CHART – United Airlines is the largest operator at Washington Dulles International AirportSource: CAPA – Centre for Aviation and OAG
“It’s hard for us to know what the impact is right now or what it’s going to be. We also don’t know how long it’s going to go,” Mr Kirby stated. “…maybe after the quarter when it’s all over, we’ll try to look back and see what the impact was. But right now we’re not going try to pin a number on it”.
Recently, Delta executives explained that in the company’s most recent survey of travel managers, 90% expect to maintain or increase travel spend in 2019, which is a two point improvement from the last survey the airline conducted a year ago.

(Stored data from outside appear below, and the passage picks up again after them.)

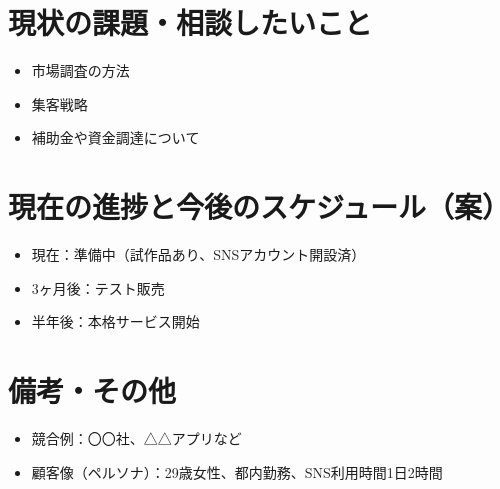 \documentclass[a4paper,12pt]{article}
\begin{document}
\section{現状の課題・相談したいこと}
\begin{itemize}[leftmargin=1.5em]
  \item 市場調査の方法
  \item 集客戦略
  \item 補助金や資金調達について %
\end{itemize}

\section{現在の進捗と今後のスケジュール（案）}
\begin{itemize}[leftmargin=1.5em]
  \item 現在：準備中（試作品あり、SNSアカウント開設済） %
  \item 3ヶ月後：テスト販売　%
  \item 半年後：本格サービス開始
\end{itemize}

\section*{備考・その他}
\begin{itemize}[leftmargin=1.5em]
  \item 競合例：〇〇社、△△アプリなど
  \item 顧客像（ペルソナ）：29歳女性、都内勤務、SNS利用時間1日2時間
\end{itemize}
\end{document}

“For January, on-hand corporate bookings are already up 7% year over year, with both fares and passenger volumes continuing to improve,” said Delta president Glen Hauenstein. Domestic capacity growth for the industry and for Delta is moderating compared to 2018, and Delta is seeing improved competitive outlooks at its hubs.
Delta has attempted to offer some quantitative effects from the government shutdown, noting it would result in roughly USD25 million in lost revenue for Jan-2019. It is not clear how much the shutdown will affect Delta’s 1Q2019 revenues given uncertainty over the shutdown’s duration.
Obviously another big headline for Delta from the shutdown is the delay of service entry for its Airbus A220 aircraft and its A330neo widebodies.
“With non-essential work at the FAA shutdown, our Airbus A220 start date is likely to be pushed back due to delays in the certification process,” said Delta chief operating officer Gi West. “This is also hampering our ability to put seven other new aircraft deliveries into service, but it’s our customers who are seeing the biggest impact with longer lines at airport security.”